First, make the substitutions
$$
x=
\frac{a}{b+c},
\quad
y=
\frac{b}{a+c},
\quad
z=
\frac{c}{a+b}.
$$
The strategy will be to reduce the problem to an inequality in the single variable $t=(xyz)^{1/3}$. Note that $xy+yz+xz+2xyz=1$, and the inequality to be proved is
$$
\frac{16}{27}\left(x+y+z\right)^3+(xyz)^{1/3}\geq\frac{5}{2}.
$$
Now
$$
\frac{(x+y+z)^2}{3}\geq xy+yz+xz=1-2xyz
$$
and also $x+y+z\geq3/2$ by Nesbitt's inequality. Therefore,
$$
\frac{16}{27}(x+y+z)^3=\frac{16}{9}\cdot(x+y+z)\cdot\frac{(x+y+z)^2}{3}\geq\frac{8}{3}(1-2xyz),
$$
and it is sufficient to prove the inequality
$$
\frac{8}{3}(1-2xyz)+(xyz)^{1/3}\geq\frac{5}{2}.
$$
Now $xyz\leq1/8$, because AM-GM gives
$8abc\leq (a+b)(b+c)(a+c)$ by grouping pairs on the right-hand side (e.g., $2abc\leq a^2b+bc^2$).
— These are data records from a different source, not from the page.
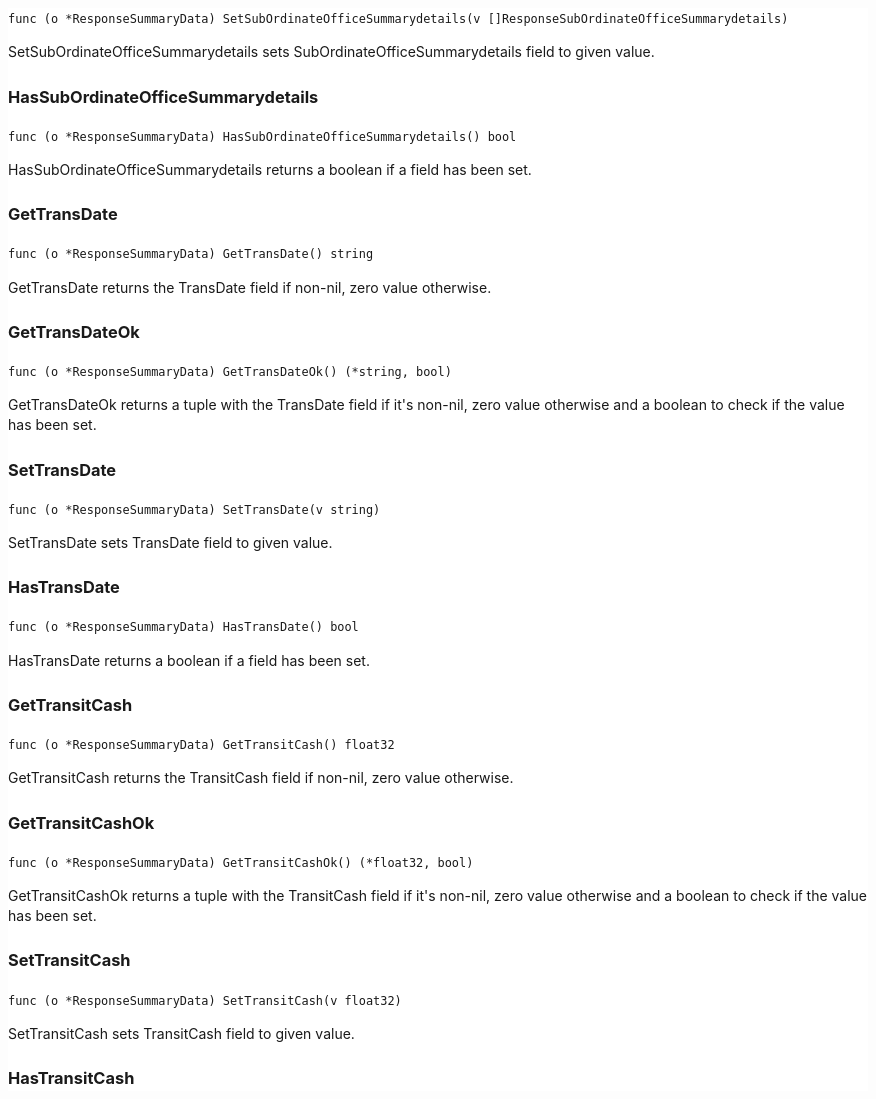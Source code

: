 `func (o *ResponseSummaryData) SetSubOrdinateOfficeSummarydetails(v []ResponseSubOrdinateOfficeSummarydetails)`

SetSubOrdinateOfficeSummarydetails sets SubOrdinateOfficeSummarydetails field to given value.

### HasSubOrdinateOfficeSummarydetails

`func (o *ResponseSummaryData) HasSubOrdinateOfficeSummarydetails() bool`

HasSubOrdinateOfficeSummarydetails returns a boolean if a field has been set.

### GetTransDate

`func (o *ResponseSummaryData) GetTransDate() string`

GetTransDate returns the TransDate field if non-nil, zero value otherwise.

### GetTransDateOk

`func (o *ResponseSummaryData) GetTransDateOk() (*string, bool)`

GetTransDateOk returns a tuple with the TransDate field if it's non-nil, zero value otherwise
and a boolean to check if the value has been set.

### SetTransDate

`func (o *ResponseSummaryData) SetTransDate(v string)`

SetTransDate sets TransDate field to given value.

### HasTransDate

`func (o *ResponseSummaryData) HasTransDate() bool`

HasTransDate returns a boolean if a field has been set.

### GetTransitCash

`func (o *ResponseSummaryData) GetTransitCash() float32`

GetTransitCash returns the TransitCash field if non-nil, zero value otherwise.

### GetTransitCashOk

`func (o *ResponseSummaryData) GetTransitCashOk() (*float32, bool)`

GetTransitCashOk returns a tuple with the TransitCash field if it's non-nil, zero value otherwise
and a boolean to check if the value has been set.

### SetTransitCash

`func (o *ResponseSummaryData) SetTransitCash(v float32)`

SetTransitCash sets TransitCash field to given value.

### HasTransitCash
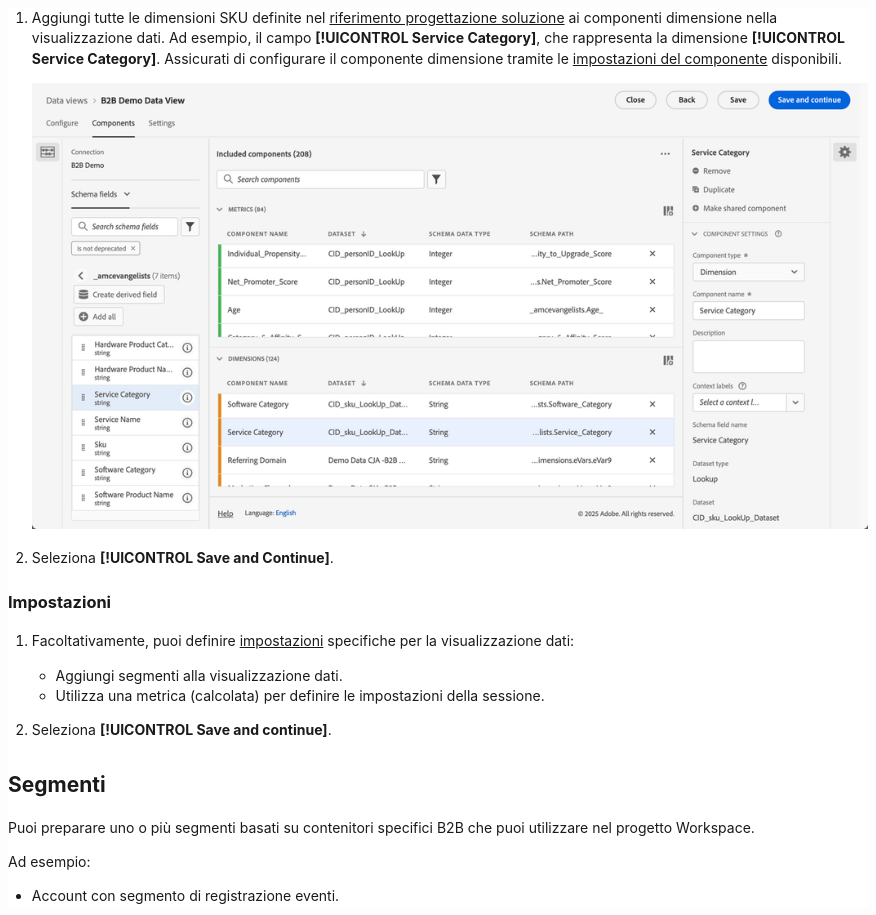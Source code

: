 1. Aggiungi tutte le dimensioni SKU definite nel [riferimento progettazione soluzione](#solution-design-reference) ai componenti dimensione nella visualizzazione dati. Ad esempio, il campo **[!UICONTROL Service Category]**, che rappresenta la dimensione **[!UICONTROL Service Category]**. Assicurati di configurare il componente dimensione tramite le [impostazioni del componente](/help/data-views/component-settings/overview.md) disponibili.

   ![Visualizzazione dati B2B - componenti - dimensioni account](assets/b2b-dataview-components-sku-dimensions.png)

1. Seleziona **[!UICONTROL Save and Continue]**.


### Impostazioni

1. Facoltativamente, puoi definire [impostazioni](/help/data-views/create-dataview.md#settings-1) specifiche per la visualizzazione dati:

   * Aggiungi segmenti alla visualizzazione dati.
   * Utilizza una metrica (calcolata) per definire le impostazioni della sessione.

1. Seleziona **[!UICONTROL Save and continue]**.


## Segmenti

Puoi preparare uno o più segmenti basati su contenitori specifici B2B che puoi utilizzare nel progetto Workspace.

Ad esempio:

* Account con segmento di registrazione eventi.
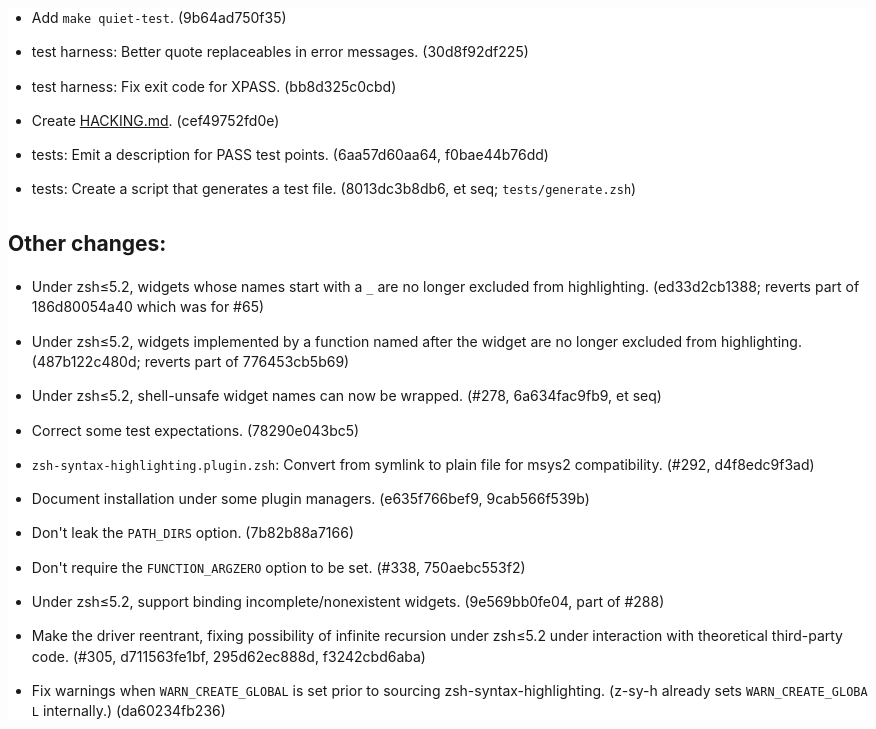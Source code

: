- Add `make quiet-test`.
  (9b64ad750f35)

- test harness: Better quote replaceables in error messages.
  (30d8f92df225)

- test harness: Fix exit code for XPASS.
  (bb8d325c0cbd)

- Create [HACKING.md](HACKING.md).
  (cef49752fd0e)

- tests: Emit a description for PASS test points.
  (6aa57d60aa64, f0bae44b76dd)

- tests: Create a script that generates a test file.
  (8013dc3b8db6, et seq; `tests/generate.zsh`)


## Other changes:

- Under zsh≤5.2, widgets whose names start with a `_` are no longer excluded
  from highlighting.
  (ed33d2cb1388; reverts part of 186d80054a40 which was for #65)

- Under zsh≤5.2, widgets implemented by a function named after the widget are
  no longer excluded from highlighting.
  (487b122c480d; reverts part of 776453cb5b69)

- Under zsh≤5.2, shell-unsafe widget names can now be wrapped.
  (#278, 6a634fac9fb9, et seq)

- Correct some test expectations.
  (78290e043bc5)

- `zsh-syntax-highlighting.plugin.zsh`: Convert from symlink to plain file
  for msys2 compatibility.
  (#292, d4f8edc9f3ad)

- Document installation under some plugin managers.
  (e635f766bef9, 9cab566f539b)

- Don't leak the `PATH_DIRS` option.
  (7b82b88a7166)

- Don't require the `FUNCTION_ARGZERO` option to be set.
  (#338, 750aebc553f2)

- Under zsh≤5.2, support binding incomplete/nonexistent widgets.
  (9e569bb0fe04, part of #288)

- Make the driver reentrant, fixing possibility of infinite recursion
  under zsh≤5.2 under interaction with theoretical third-party code.
  (#305, d711563fe1bf, 295d62ec888d, f3242cbd6aba)

- Fix warnings when `WARN_CREATE_GLOBAL` is set prior to sourcing zsh-syntax-highlighting.
  (z-sy-h already sets `WARN_CREATE_GLOBAL` internally.)
  (da60234fb236)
Thus by setting $t=(xyz)^{1/3}$, we are reduced to proving that the polynomial
$$
f(t):=
8\left(\frac{1-2t^3}{3}\right)+t-\frac{5}{2}
=
\frac{1}{6}+t-\frac{16}{3}t^3.
$$
is nonnegative for $t\in[0,1/2]$. Since $f(0)>0$ and $f(1/2)=0$, we can show that $f(c)>0$ whenever $c$ is a critical point of $f$. But $f'(t)=1-16t^2$, which has $c=1/4$ as its only zero in $[0,1/2]$. As $f(1/4)=4/12>0$, we are done.